Little Ria, afraid of what happened, started crying. 

"Stop crying now, I am not coming back to wipe off your tears" Daisy said.

"Let her cry alone for some time, let her realize her mistake. I am not afraid of her crying. She cannot control me at all times, she has to understand that. Everybody in this house wants to control me, and she is an addition to the group of controllers", Daisy said to herself.

Little Ria kept crying for a long time and finally slept on the floor.

We are encountered with similar situations everyday when we leave children alone after they have done something wrong. And we are of the belief that we did right because:
1. We didn't scold or hit our kid, which is wrong.
2. We are not in control of our kid, and we must let her know that whenever she cries.
3. We are not afraid of her crying.
4. There is so much to do than to sit/wait for her to be calm.
5. She will have to learn on her own that every time she cries, mom won't be available to bear her tantrums.

Although all of the above reasons are partially correct because children learn to be manipulative as they grow up. But some times, the pain is real and we need to be there for them.

They need us because:
1. Leaving them alone is as painful as hitting or scolding. They are alone in their difficult situations while they are still little.
2. Even though they might be manipulative in crying so as to grab our attention, they are still very small and need us to tell them what is right and wrong. 
3. If we'll leave them alone in the room crying, their manipulation will increase. And they'll never learn to do the right.
4. However, if we wait for them to be calm, irrespective of whether their cries are manipulative or real, we can teach them right behavior. Once they are calm, and they watch us to be on their side, we can talk to them to know the reason behind it. This acts in our favor because we can teach them that it is improper to cry to manipulate parents. "Mamma doesn't do that, so you shouldn't too" - that's what they would love to hear.
5. Kids must know that we are not afraid of their crying. And this message can be conveyed to them while sitting quietly in front of them while they are crying for manipulating us.
6. Kids feel they are most important for parents. And there is nothing wrong in feeling that. Every other work will still be there when our kids grow up, but soon they'll leave us for studies/job. Make the most of your time with them.
7. Kids don't know how to calm themselves, and they always look upon us to capture the ways we adopt to calm ourselves. A kid crying alone in the room always feels vulnerable thinking that her mom/dad hates her because of what she did. She doesn't have the capability to think about the solution for her mistake.
8. Kids are not responsible for any problems we have with anyone else. So why should they be the recipients of our frustration outbursts? Many times we behave wrong with our kids just because we were stressed about someone else's behavior.

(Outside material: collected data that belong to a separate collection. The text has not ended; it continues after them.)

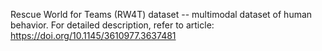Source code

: Rescue World for Teams (RW4T) dataset -- multimodal dataset of human behavior. For detailed description, refer to article: https://doi.org/10.1145/3610977.3637481
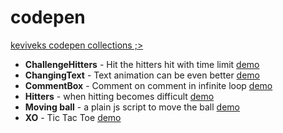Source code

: # codepen
[keviveks codepen collections ;>](https://codepen.io/keviveks/)

* **ChallengeHitters** - Hit the hitters hit with time limit [demo](https://codepen.io/keviveks/pen/xZMjGQ)
* **ChangingText** - Text animation can be even better [demo](https://codepen.io/keviveks/pen/eJoYZN)
* **CommentBox** - Comment on comment in infinite loop [demo](https://codepen.io/keviveks/pen/wGMyGe)
* **Hitters** - when hitting becomes difficult [demo](https://codepen.io/keviveks/pen/PzZeyE)
* **Moving ball** - a plain js script to move the ball [demo](https://codepen.io/keviveks/pen/OMdyKN)
* **XO** - Tic Tac Toe [demo](https://codepen.io/keviveks/pen/NrdBMO)
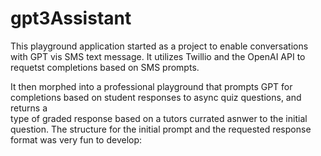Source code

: # gpt3Assistant

This playground application started as a project to enable conversations with GPT vis SMS text message. It utilizes Twillio and the OpenAI API to requetst completions based on SMS prompts.

It then morphed into a professional playground that prompts GPT for completions based on student responses to async quiz questions, and returns a \
type of graded response based on a tutors currated asnwer to the initial question. The structure for the initial prompt and the requested response format
was very fun to develop:
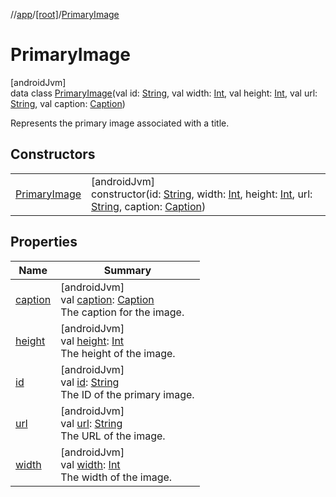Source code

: //[app](../../../index.md)/[[root]](../index.md)/[PrimaryImage](index.md)

# PrimaryImage

[androidJvm]\
data class [PrimaryImage](index.md)(val id: [String](https://kotlinlang.org/api/latest/jvm/stdlib/kotlin/-string/index.html), val width: [Int](https://kotlinlang.org/api/latest/jvm/stdlib/kotlin/-int/index.html), val height: [Int](https://kotlinlang.org/api/latest/jvm/stdlib/kotlin/-int/index.html), val url: [String](https://kotlinlang.org/api/latest/jvm/stdlib/kotlin/-string/index.html), val caption: [Caption](../-caption/index.md))

Represents the primary image associated with a title.

## Constructors

| | |
|---|---|
| [PrimaryImage](-primary-image.md) | [androidJvm]<br>constructor(id: [String](https://kotlinlang.org/api/latest/jvm/stdlib/kotlin/-string/index.html), width: [Int](https://kotlinlang.org/api/latest/jvm/stdlib/kotlin/-int/index.html), height: [Int](https://kotlinlang.org/api/latest/jvm/stdlib/kotlin/-int/index.html), url: [String](https://kotlinlang.org/api/latest/jvm/stdlib/kotlin/-string/index.html), caption: [Caption](../-caption/index.md)) |

## Properties

| Name | Summary |
|---|---|
| [caption](caption.md) | [androidJvm]<br>val [caption](caption.md): [Caption](../-caption/index.md)<br>The caption for the image. |
| [height](height.md) | [androidJvm]<br>val [height](height.md): [Int](https://kotlinlang.org/api/latest/jvm/stdlib/kotlin/-int/index.html)<br>The height of the image. |
| [id](id.md) | [androidJvm]<br>val [id](id.md): [String](https://kotlinlang.org/api/latest/jvm/stdlib/kotlin/-string/index.html)<br>The ID of the primary image. |
| [url](url.md) | [androidJvm]<br>val [url](url.md): [String](https://kotlinlang.org/api/latest/jvm/stdlib/kotlin/-string/index.html)<br>The URL of the image. |
| [width](width.md) | [androidJvm]<br>val [width](width.md): [Int](https://kotlinlang.org/api/latest/jvm/stdlib/kotlin/-int/index.html)<br>The width of the image. |
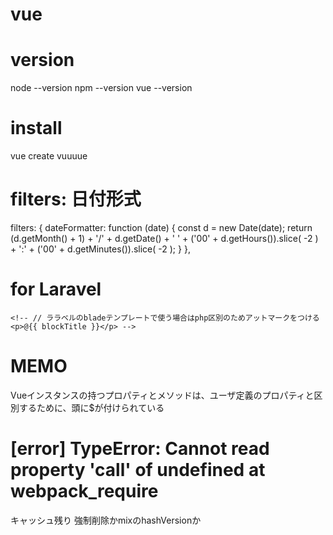 # vue

# version
node --version
npm --version
vue --version

# install
vue create vuuuue


# filters: 日付形式
  filters: {
    dateFormatter: function (date) {
      const d = new Date(date);
      return (d.getMonth() + 1) + '/' + d.getDate() + ' ' + ('00' + d.getHours()).slice( -2 ) + ':' + ('00' + d.getMinutes()).slice( -2 );
    }
  },


# for Laravel
    <!-- // ララベルのbladeテンプレートで使う場合はphp区別のためアットマークをつける
    <p>@{{ blockTitle }}</p> -->


# MEMO
Vueインスタンスの持つプロパティとメソッドは、ユーザ定義のプロパティと区別するために、頭に$が付けられている


# [error] TypeError: Cannot read property 'call' of undefined at __webpack_require__
キャッシュ残り
強制削除かmixのhashVersionか



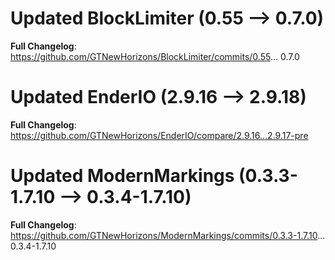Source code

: # Updated BlockLimiter (0.55 -->  0.7.0)
**Full Changelog**: https://github.com/GTNewHorizons/BlockLimiter/commits/0.55... 0.7.0

# Updated EnderIO (2.9.16 -->  2.9.18)
**Full Changelog**: https://github.com/GTNewHorizons/EnderIO/compare/2.9.16...2.9.17-pre

# Updated ModernMarkings (0.3.3-1.7.10 -->  0.3.4-1.7.10)
**Full Changelog**: https://github.com/GTNewHorizons/ModernMarkings/commits/0.3.3-1.7.10... 0.3.4-1.7.10

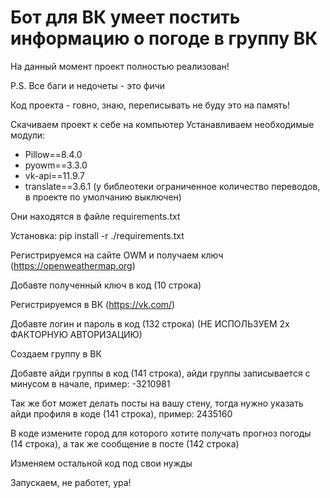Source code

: # Бот для ВК умеет постить информацию о погоде в группу ВК


На данный момент проект полностью реализован!

P.S. Все баги и недочеты - это фичи

Код проекта - говно, знаю, переписывать не буду это на память!







Скачиваем проект к себе на компьютер Устанавливаем необходимые модули:


- Pillow==8.4.0
- pyowm==3.3.0
- vk-api==11.9.7
- translate==3.6.1 (у библеотеки ограниченное количество переводов, в проекте по умолчанию выключен)


Они находятся в файле requirements.txt

Установка: pip install -r ./requirements.txt

Регистрируемся на сайте OWM и получаем ключ (https://openweathermap.org)

Добавте полученный ключ в код (10 строка)

Регистрируемся в ВК (https://vk.com/)

Добавте логин и пароль в код (132 строка) (НЕ ИСПОЛЬЗУЕМ 2х ФАКТОРНУЮ АВТОРИЗАЦИЮ)

Создаем группу в ВК

Добавте айди группы в код (141 строка), айди группы записывается с минусом в начале, пример: -3210981

Так же бот может делать посты на вашу стену, тогда нужно указать айди профиля в коде (141 строка), пример: 2435160

В коде измените город для которого хотите получать прогноз погоды (14 строка), а так же сообщение в посте (142 строка)

Изменяем остальной код под свои нужды

Запускаем, не работет, ура!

There are many reasons to leave your kid alone while crying, even if it is for manipulating us. But there are many more valid reasons to be with her. 

Leaving alone is only going to increase the misbehavior because we are not going to the root cause of the problem. 

We focus on the misbehavior, but not the reason behind it. The reason needs to be taken care of 'first', and the misbehavior will be taken care of by 'itself'.

Disclaimer: I am not a parenting expert. I am a stay at home mom. My daughter has brought me to this journey of positive parenting. I love to read books on positive parenting. Whatever methods I share through my blogs are the ones that I have applied with my daughter and seen positive changes in our relationship.

I hope these methods give you a stronger mom-kid relationship. All the best to all the lovely moms!!